Each of us always has a complete emotional kit with us. Our brain and psyche are so structured that all of us, without exception, can experience anger, sadness, joy, excitement related to future plans – in short, the full emotional spectrum. It’s just that some emotions are our “favorite,” while others we strenuously repress. And when these repressed emotions awaken, that’s when we begin to literally tear ourselves apart. For example, when you were a child, your parents told you that “it’s not good to be angry, you’re a well-mannered boy,” in which case, instead of anger, you now fall into despondency every time. If in quarantine you suddenly find yourself amazed that you are capable of anger, find a kind of benefit in it – because you have discovered something entirely new in yourself. At first, it may even frighten you: in this case, a secondary emotion of fear is mixed in.

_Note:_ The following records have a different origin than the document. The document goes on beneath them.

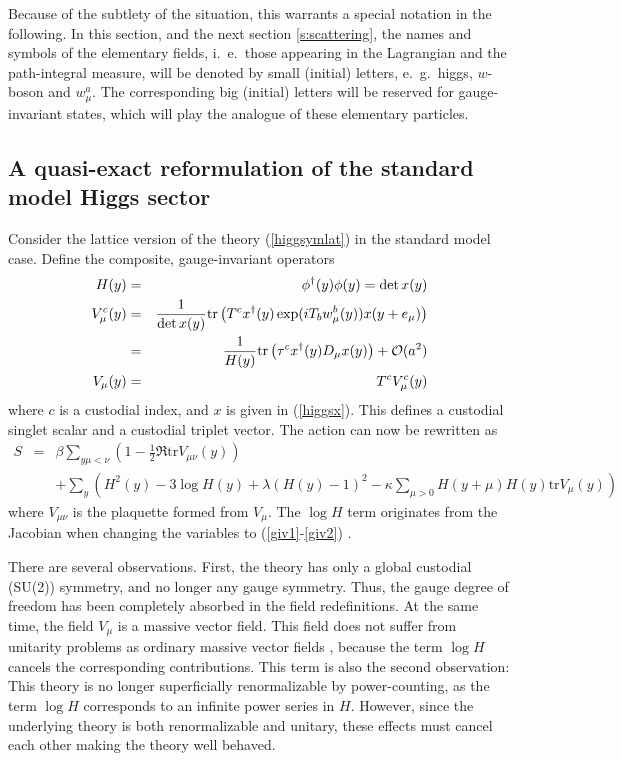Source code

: \documentclass[final,12pt]{article}
\newcommand*{\no}{\noindent}
\newcommand*{\bea}{\begin{eqnarray}}
\newcommand*{\eea}{\end{eqnarray}}
\newcommand*{\pref}[1]{(\ref{#1})}
\newcommand*{\mn}{{\mu\nu}}
\newcommand*{\prefr}[2]{(\ref{#1}-\ref{#2})}
\newcommand*{\nn}{\nonumber}
\newcommand*{\tr}{\mathrm{tr}}
\newcommand*{\1}{1\!\!\!\bot}
\begin{document}
Because of the subtlety of the situation, this warrants a special notation in the following. In this section, and the next section \ref{s:scattering}, the names and symbols of the elementary fields, i.\ e.\ those appearing in the Lagrangian and the path-integral measure, will be denoted by small (initial) letters, e.\ g.\ higgs, $w$-boson and $w_\mu^a$. The corresponding big (initial) letters will be reserved for gauge-invariant states, which will play the analogue of these elementary particles.

\subsection{A quasi-exact reformulation of the standard model Higgs sector}\label{ss:reformsm}

Consider the lattice version of the theory \pref{higgsymlat} in the standard model case. Define the composite, gauge-invariant operators
\bea
H(y)&=&\phi^\dagger(y)\phi(y)=\det x(y)\label{giv1}\\
V_\mu^c(y)&=&\frac{1}{\det x(y)}\tr\left(T^c x^\dagger(y) \exp(iT_bw^b_\mu(y))x(y+e_\mu)\right)\nn\\
&=&\frac{1}{H(y)}\tr\left(\tau^c x^\dagger(y) D_\mu x(y)\right)+{\cal O}(a^2)\label{giv2}\\
V_\mu(y)&=&T^cV_\mu^c(y)\nn
\eea
\no where $c$ is a custodial index, and $x$ is given in \pref{higgsx}. This defines a custodial singlet scalar and a custodial triplet vector. The action can now be rewritten as \cite{Frohlich:1980gj,Frohlich:1981yi,Langguth:1985eu,Philipsen:1996af,Masson:2010vx,Attard:2017sdn,Kondo:2018qus}
\bea
S&=&\beta\sum_{y\mu<\nu}\left(1-\frac{1}{2}\Re\tr V_{\mn}(y)\right)\nn\\
&&+\sum_y\left(H^2(y)-3\log H(y)+\lambda(H(y)-1)^2-\kappa\sum_{\mu>0}H(y+\mu)H(y)\tr V_\mu(y)\right)\label{giv3}
\eea
\no where $V_\mn$ is the plaquette formed from $V_\mu$. The $\log H$ term originates from the Jacobian when changing the variables to \prefr{giv1}{giv2} \cite{Langguth:1985eu}.

There are several observations. First, the theory has only a global custodial (SU(2)) symmetry, and no longer any gauge symmetry. Thus, the gauge degree of freedom has been completely absorbed in the field redefinitions. At the same time, the field $V_\mu$ is a massive vector field. This field does not suffer from unitarity problems as ordinary massive vector fields \cite{Bohm:2001yx}, because the term $\log H$ cancels the corresponding contributions. This term is also the second observation: This theory is no longer superficially renormalizable by power-counting, as the term $\log H$ corresponds to an infinite power series in $H$. However, since the underlying theory is both renormalizable and unitary, these effects must cancel each other making the theory well behaved.
\end{document}
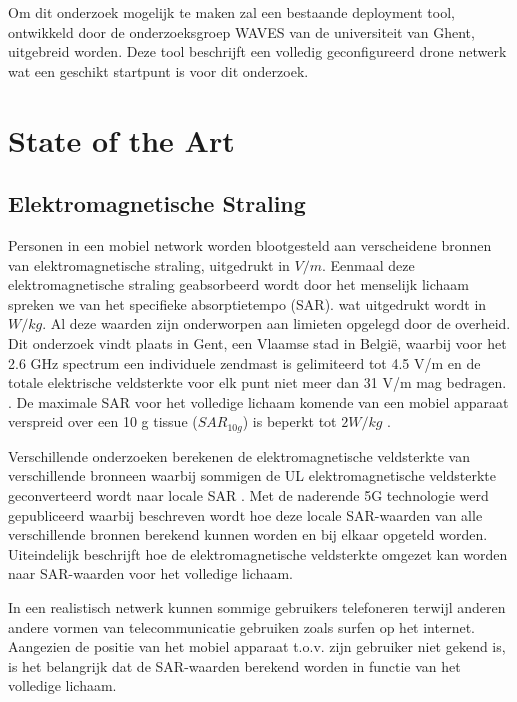 \documentclass[twocolumn]{phdsymp} %
\begin{document}
Om dit onderzoek mogelijk te maken zal een bestaande deployment tool, ontwikkeld
door de onderzoeksgroep WAVES van de universiteit van Ghent, uitgebreid worden. Deze tool 
beschrijft een volledig geconfigureerd drone netwerk wat een geschikt startpunt is voor dit onderzoek.

\section{State of the Art}
\subsection{Elektromagnetische Straling}

Personen in een mobiel network worden blootgesteld aan verscheidene bronnen van elektromagnetische straling, uitgedrukt in $V/m$.
Eenmaal deze elektromagnetische straling geabsorbeerd wordt door het menselijk lichaam spreken we van het specifieke absorptietempo (\gls{SAR}).
wat uitgedrukt wordt in $W/kg$. Al deze waarden zijn onderworpen aan limieten opgelegd door de overheid.
Dit onderzoek vindt plaats in Gent, een Vlaamse stad in Belgi\"e, waarbij voor het 2.6 GHz spectrum een individuele zendmast 
is gelimiteerd tot 4.5 V/m en de totale elektrische veldsterkte voor elk punt niet meer dan 31 V/m mag bedragen.  \cite{J23,S13_normenBelgie}. 
De maximale \gls{SAR} voor het volledige lichaam komende van een mobiel apparaat verspreid over een 
10 g tissue ($SAR_{10g}$) is beperkt tot $2 W/kg$ \cite{J30}. 

Verschillende onderzoeken berekenen de elektromagnetische veldsterkte van verschillende bronneen \cite{J6_originalExposureFormula,J1,J10_RDP,J10.1} 
waarbij sommigen de \gls{UL} elektromagnetische veldsterkte geconverteerd wordt naar locale \gls{SAR} \cite{J10_RDP,J10.1}. 
Met de naderende 5G technologie werd \cite{J17_kuehn2019modelling} gepubliceerd waarbij beschreven wordt hoe 
deze locale  \gls{SAR}-waarden van alle verschillende bronnen berekend kunnen worden en bij elkaar opgeteld worden.
Uiteindelijk beschrijft \cite{J22_plets2015joint} hoe de elektromagnetische veldsterkte omgezet kan worden 
naar \gls{SAR}-waarden voor het volledige lichaam.

In een realistisch netwerk kunnen sommige gebruikers telefoneren terwijl anderen andere vormen van telecommunicatie gebruiken zoals 
surfen op het internet. Aangezien de positie van het mobiel apparaat t.o.v. zijn gebruiker niet gekend is,
is het belangrijk dat de \gls{SAR}-waarden berekend worden in functie van het volledige lichaam. 
\end{document}

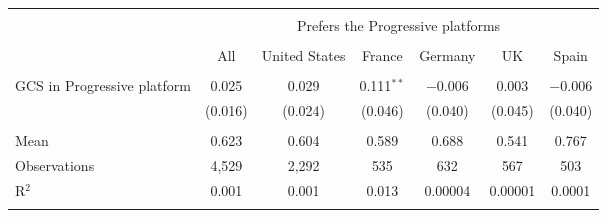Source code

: 
\begin{tabular}{@{\extracolsep{5pt}}lcccccc} 
\\[-1.8ex]\hline 
\hline \\[-1.8ex] 
 & \multicolumn{6}{c}{Prefers the Progressive platforms} \\ 
\cline{2-7} 
\\[-1.8ex] & All & United States & France & Germany & UK & Spain \\ 
\hline \\[-1.8ex] 
 GCS in Progressive platform & 0.025 & 0.029 & 0.111$^{**}$ & $-$0.006 & 0.003 & $-$0.006 \\ 
  & (0.016) & (0.024) & (0.046) & (0.040) & (0.045) & (0.040) \\ 
 \hline \\[-1.8ex] 
Mean & 0.623 & 0.604 & 0.589 & 0.688 & 0.541 & 0.767 \\ 
Observations & 4,529 & 2,292 & 535 & 632 & 567 & 503 \\ 
R$^{2}$ & 0.001 & 0.001 & 0.013 & 0.00004 & 0.00001 & 0.0001 \\ 
\hline 
\hline \\[-1.8ex] 
\end{tabular} 
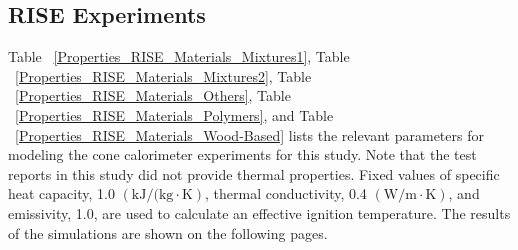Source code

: \clearpage


\subsection{RISE Experiments}\label{sec_RISE_Materials}

Table ~\ref{Properties_RISE_Materials_Mixtures1}, Table ~\ref{Properties_RISE_Materials_Mixtures2}, Table ~\ref{Properties_RISE_Materials_Others}, Table ~\ref{Properties_RISE_Materials_Polymers}, and Table ~\ref{Properties_RISE_Materials_Wood-Based} lists the relevant parameters for modeling the cone calorimeter experiments for this study.
Note that the test reports in this study did not provide thermal properties.
Fixed values of specific heat capacity, 1.0 $\mathrm{\left(kJ/(kg\cdot K\right)}$, thermal conductivity, 0.4 $\mathrm{\left(W/m\cdot K\right)}$, and emissivity, 1.0, are used to calculate an effective ignition temperature.
The results of the simulations are shown on the following pages.

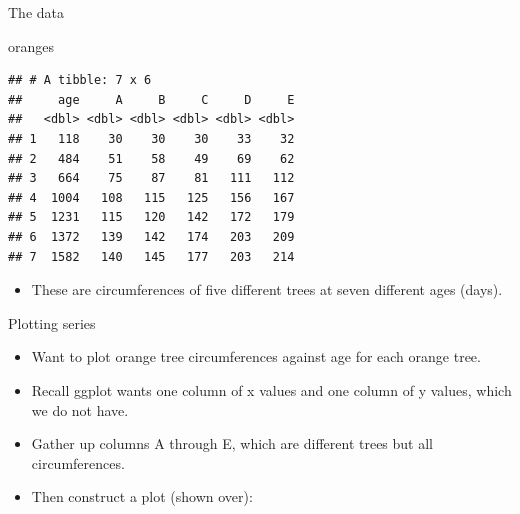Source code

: \documentclass[ignorenonframetext,]{beamer}
\newenvironment{Shaded}{\begin{snugshade}}{\end{snugshade}}
\newcommand{\DataTypeTok}[1]{\textcolor[rgb]{0.13,0.29,0.53}{#1}}
\newcommand{\KeywordTok}[1]{\textcolor[rgb]{0.13,0.29,0.53}{\textbf{#1}}}
\newcommand{\NormalTok}[1]{#1}
\newcommand{\OperatorTok}[1]{\textcolor[rgb]{0.81,0.36,0.00}{\textbf{#1}}}
\newcommand{\StringTok}[1]{\textcolor[rgb]{0.31,0.60,0.02}{#1}}
\providecommand{\tightlist}{%
  \setlength{\itemsep}{0pt}\setlength{\parskip}{0pt}}
\begin{document}
\begin{frame}[fragile]{The data}
\protect\hypertarget{the-data-6}{}

\begin{Shaded}
\begin{Highlighting}[]
\NormalTok{oranges}
\end{Highlighting}
\end{Shaded}

\begin{verbatim}
## # A tibble: 7 x 6
##     age     A     B     C     D     E
##   <dbl> <dbl> <dbl> <dbl> <dbl> <dbl>
## 1   118    30    30    30    33    32
## 2   484    51    58    49    69    62
## 3   664    75    87    81   111   112
## 4  1004   108   115   125   156   167
## 5  1231   115   120   142   172   179
## 6  1372   139   142   174   203   209
## 7  1582   140   145   177   203   214
\end{verbatim}

\begin{itemize}
\tightlist
\item
  These are circumferences of five different trees at seven different
  ages (days).
\end{itemize}

\end{frame}

\begin{frame}[fragile]{Plotting series}
\protect\hypertarget{plotting-series}{}

\begin{itemize}
\item
  Want to plot orange tree circumferences against age for each orange
  tree.
\item
  Recall ggplot wants one column of x values and one column of y values,
  which we do not have.
\item
  Gather up columns A through E, which are different trees but all
  circumferences.
\item
  Then construct a plot (shown over):
\end{itemize}

\begin{Shaded}
\end{Shaded}

\end{frame}
\end{document}
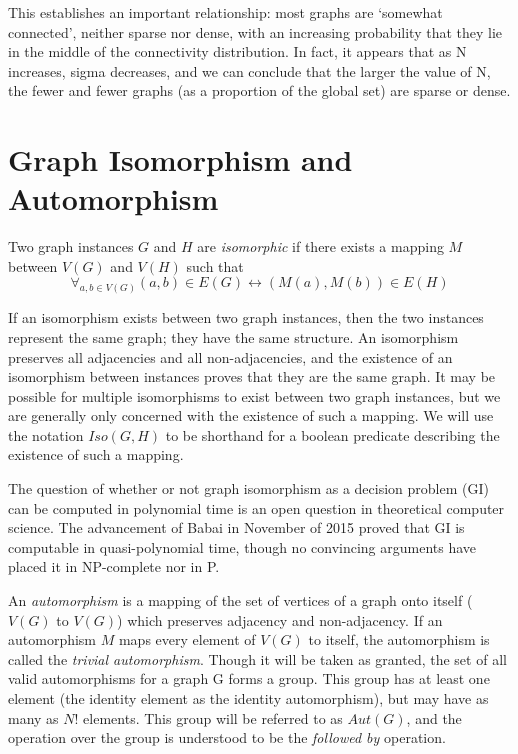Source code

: This establishes an important relationship: most graphs are `somewhat connected', neither sparse nor dense, with an increasing probability that they lie in the middle of the connectivity distribution.
In fact, it appears that as N increases, sigma decreases, and we can conclude that the larger the value of N, the fewer and fewer graphs (as a proportion of the global set) are sparse or dense.

\section{Graph Isomorphism and Automorphism}

Two graph instances $G$ and $H$ are \emph{isomorphic} if there exists a mapping $M$ between $V(G)$ and $V(H)$ such that $$\forall_{a, b \in V(G)} (a, b) \in E(G) \leftrightarrow (M(a), M(b)) \in E(H)$$

If an isomorphism exists between two graph instances, then the two instances represent the same graph; they have the same structure.
An isomorphism preserves all adjacencies and all non-adjacencies, and the existence of an isomorphism between instances proves that they are the same graph.
It may be possible for multiple isomorphisms to exist between two graph instances, but we are generally only concerned with the existence of such a mapping.
We will use the notation $Iso(G, H)$ to be shorthand for a boolean predicate describing the existence of such a mapping.

The question of whether or not graph isomorphism as a decision problem (GI) can be computed in polynomial time is an open question in theoretical computer science.
The advancement of Babai in November of 2015 proved that GI is computable in quasi-polynomial time, though no convincing arguments have placed it in NP-complete nor in P.

An \emph{automorphism} is a mapping of the set of vertices of a graph onto itself ($V(G)$ to $V(G)$) which preserves adjacency and non-adjacency.
If an automorphism $M$ maps every element of $V(G)$ to itself, the automorphism is called the \emph{trivial automorphism}.
Though it will be taken as granted, the set of all valid automorphisms for a graph G forms a group.
This group has at least one element (the identity element as the identity automorphism), but may have as many as $N!$ elements.
This group will be referred to as $Aut(G)$, and the operation over the group is understood to be the \emph{followed by} operation.



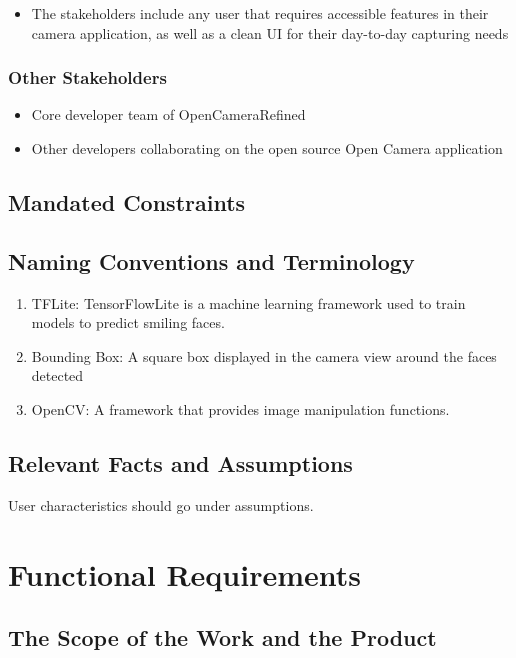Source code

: \documentclass[12pt, titlepage]{article}
\begin{document}
\begin{itemize}
\item The stakeholders include any user that requires accessible features in their camera application, as well as a clean UI for their day-to-day capturing needs
\end{itemize}

\subsubsection{Other Stakeholders}

\begin{itemize}
\item Core developer team of OpenCameraRefined
\item Other developers collaborating on the open source Open Camera application
\end{itemize}

\subsection{Mandated Constraints}

\subsection{Naming Conventions and Terminology}

\begin{enumerate}
\item  TFLite:  TensorFlowLite is a machine learning framework used to train models to predict smiling faces.
\item Bounding Box:  A square box displayed in the camera view around the faces detected
\item OpenCV:  A framework that provides image manipulation functions.
\end{enumerate}

\subsection{Relevant Facts and Assumptions}

User characteristics should go under assumptions.

\section{Functional Requirements}

\subsection{The Scope of the Work and the Product}
\end{document}
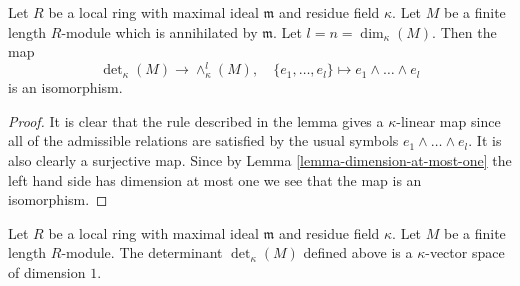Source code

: \begin{lemma}
\label{lemma-compare-det}
Let $R$ be a local ring with maximal ideal $\mathfrak m$ and
residue field $\kappa$. Let $M$ be a finite length $R$-module
which is annihilated by $\mathfrak m$. Let $l = n = \dim_\kappa(M)$.
Then the map
$$
\det\nolimits_\kappa(M) \longrightarrow \wedge^l_\kappa(M),
\quad
\{e_1, \ldots, e_l\} \longmapsto e_1 \wedge \ldots \wedge e_l
$$
is an isomorphism.
\end{lemma}

\begin{proof}
It is clear that the rule described in the lemma gives a $\kappa$-linear
map since all of the admissible relations are satisfied by the usual
symbols $e_1 \wedge \ldots \wedge e_l$. It is also clearly a surjective
map. Since by Lemma \ref{lemma-dimension-at-most-one} the left hand side
has dimension at most one
we see that the map is an isomorphism.
\end{proof}

\begin{lemma}
\label{lemma-determinant-dimension-one}
Let $R$ be a local ring with maximal ideal $\mathfrak m$ and
residue field $\kappa$. Let $M$ be a finite length $R$-module.
The determinant $\det_\kappa(M)$ defined above is a $\kappa$-vector
space of dimension $1$.
\end{lemma}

Don’t worry and don’t let yourself get confused: as we remember from the first point, it’s perfectly normal to experience completely different emotions.
We subconsciously strive to be consistent. But our world isn’t black and white – and neither are our attitudes toward it. Every event has several facets.
This is most evident in personal relationships. You can be angry at my partner, but you can also be happy to have him near me at the same time. Get close to me, get away from me. It’s common to have ambiguous events in life. And the reactions to them are logically quite ambiguous as well. This is a fairly common story, which can be a source of incomprehension not only from your loved ones, but also for yourself. After all, in such cases we most often cannot fully comprehend what is happening to us.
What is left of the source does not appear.